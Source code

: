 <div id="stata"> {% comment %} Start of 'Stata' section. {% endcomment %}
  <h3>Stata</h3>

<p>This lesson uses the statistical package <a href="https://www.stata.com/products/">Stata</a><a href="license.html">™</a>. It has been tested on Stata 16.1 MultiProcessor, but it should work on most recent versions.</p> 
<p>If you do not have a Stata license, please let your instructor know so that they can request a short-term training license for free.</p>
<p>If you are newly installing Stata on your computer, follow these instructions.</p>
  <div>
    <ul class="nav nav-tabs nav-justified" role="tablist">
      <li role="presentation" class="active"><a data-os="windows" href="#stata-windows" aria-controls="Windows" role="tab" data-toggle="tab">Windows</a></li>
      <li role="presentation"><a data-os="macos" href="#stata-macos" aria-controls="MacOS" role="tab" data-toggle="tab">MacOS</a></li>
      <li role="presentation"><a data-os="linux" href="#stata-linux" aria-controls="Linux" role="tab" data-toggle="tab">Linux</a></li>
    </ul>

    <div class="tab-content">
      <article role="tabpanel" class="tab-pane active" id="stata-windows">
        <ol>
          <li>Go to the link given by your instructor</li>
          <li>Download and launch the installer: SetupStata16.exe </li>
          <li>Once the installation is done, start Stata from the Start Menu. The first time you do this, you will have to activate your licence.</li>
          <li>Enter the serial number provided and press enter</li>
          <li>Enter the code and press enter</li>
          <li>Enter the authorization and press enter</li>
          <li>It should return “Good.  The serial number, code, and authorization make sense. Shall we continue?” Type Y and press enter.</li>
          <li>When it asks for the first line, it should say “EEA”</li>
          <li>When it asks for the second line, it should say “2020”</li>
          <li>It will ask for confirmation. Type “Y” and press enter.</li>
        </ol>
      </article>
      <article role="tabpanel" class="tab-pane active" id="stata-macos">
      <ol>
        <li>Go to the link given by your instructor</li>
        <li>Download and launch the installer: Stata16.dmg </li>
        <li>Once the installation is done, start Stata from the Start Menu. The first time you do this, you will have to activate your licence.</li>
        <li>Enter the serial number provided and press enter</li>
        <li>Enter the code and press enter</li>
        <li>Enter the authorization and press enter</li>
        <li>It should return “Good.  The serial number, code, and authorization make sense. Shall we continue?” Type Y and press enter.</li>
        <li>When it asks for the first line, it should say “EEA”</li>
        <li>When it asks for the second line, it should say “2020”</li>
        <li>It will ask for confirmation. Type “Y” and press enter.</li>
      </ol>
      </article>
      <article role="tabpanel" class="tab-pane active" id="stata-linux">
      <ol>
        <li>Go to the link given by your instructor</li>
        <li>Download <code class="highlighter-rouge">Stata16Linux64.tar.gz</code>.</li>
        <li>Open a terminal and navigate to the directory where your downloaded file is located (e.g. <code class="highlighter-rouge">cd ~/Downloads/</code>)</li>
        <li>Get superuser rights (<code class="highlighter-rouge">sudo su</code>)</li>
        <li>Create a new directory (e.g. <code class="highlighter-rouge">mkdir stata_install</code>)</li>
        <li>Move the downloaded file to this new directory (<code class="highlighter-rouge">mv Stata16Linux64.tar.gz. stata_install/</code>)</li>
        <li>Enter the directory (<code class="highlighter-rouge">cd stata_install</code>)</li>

····················

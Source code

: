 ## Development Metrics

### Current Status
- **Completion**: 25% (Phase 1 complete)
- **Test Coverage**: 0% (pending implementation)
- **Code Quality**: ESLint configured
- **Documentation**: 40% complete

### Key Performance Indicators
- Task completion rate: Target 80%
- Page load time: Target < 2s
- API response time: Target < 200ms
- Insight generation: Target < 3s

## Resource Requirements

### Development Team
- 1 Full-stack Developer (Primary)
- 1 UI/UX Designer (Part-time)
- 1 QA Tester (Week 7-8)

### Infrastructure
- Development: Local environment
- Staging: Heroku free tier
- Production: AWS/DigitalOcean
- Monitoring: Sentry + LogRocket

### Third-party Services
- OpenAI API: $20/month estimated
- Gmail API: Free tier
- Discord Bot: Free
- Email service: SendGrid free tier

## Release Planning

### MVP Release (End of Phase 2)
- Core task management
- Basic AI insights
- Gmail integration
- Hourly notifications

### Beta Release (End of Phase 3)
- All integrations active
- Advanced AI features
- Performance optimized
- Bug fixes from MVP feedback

····················

Each line that includes the string "rouge" should be copied from the data.

        <li>Download <code class="highlighter-rouge">Stata16Linux64.tar.gz</code>.</li>
        <li>Open a terminal and navigate to the directory where your downloaded file is located (e.g. <code class="highlighter-rouge">cd ~/Downloads/</code>)</li>
        <li>Get superuser rights (<code class="highlighter-rouge">sudo su</code>)</li>
        <li>Create a new directory (e.g. <code class="highlighter-rouge">mkdir stata_install</code>)</li>
        <li>Move the downloaded file to this new directory (<code class="highlighter-rouge">mv Stata16Linux64.tar.gz. stata_install/</code>)</li>
        <li>Enter the directory (<code class="highlighter-rouge">cd stata_install</code>)</li>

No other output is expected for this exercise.